══ EXERCISE MATERIAL ══

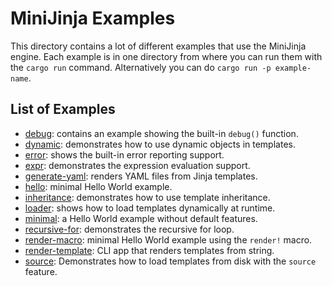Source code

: # MiniJinja Examples

This directory contains a lot of different examples that use the MiniJinja
engine.  Each example is in one directory from where you can run them with
the `cargo run` command.  Alternatively you can do `cargo run -p example-name`.

## List of Examples

* [debug](debug): contains an example showing the built-in `debug()` function.
* [dynamic](dynamic): demonstrates how to use dynamic objects in templates.
* [error](error): shows the built-in error reporting support.
* [expr](expr): demonstrates the expression evaluation support.
* [generate-yaml](generate-yaml): renders YAML files from Jinja templates.
* [hello](hello): minimal Hello World example.
* [inheritance](inheritance): demonstrates how to use template inheritance.
* [loader](loader): shows how to load templates dynamically at runtime.
* [minimal](minimal): a Hello World example without default features.
* [recursive-for](recursive-for): demonstrates the recursive for loop.
* [render-macro](render-macro): minimal Hello World example using the `render!` macro.
* [render-template](render-template): CLI app that renders templates from string.
* [source](source): Demonstrates how to load templates from disk with the `source` feature.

═══

◆ TASK STATEMENT: Repeat each entry above word for word, leaving every picture out.

◆ ANSWER:
Source code

: # MiniJinja Examples

This directory contains a lot of different examples that use the MiniJinja
engine.  Each example is in one directory from where you can run them with
the `cargo run` command.  Alternatively you can do `cargo run -p example-name`.

## List of Examples

* [debug](debug): contains an example showing the built-in `debug()` function.
* [dynamic](dynamic): demonstrates how to use dynamic objects in templates.
* [error](error): shows the built-in error reporting support.
* [expr](expr): demonstrates the expression evaluation support.
* [generate-yaml](generate-yaml): renders YAML files from Jinja templates.
* [hello](hello): minimal Hello World example.
* [inheritance](inheritance): demonstrates how to use template inheritance.
* [loader](loader): shows how to load templates dynamically at runtime.
* [minimal](minimal): a Hello World example without default features.
* [recursive-for](recursive-for): demonstrates the recursive for loop.
* [render-macro](render-macro): minimal Hello World example using the `render!` macro.
* [render-template](render-template): CLI app that renders templates from string.
* [source](source): Demonstrates how to load templates from disk with the `source` feature.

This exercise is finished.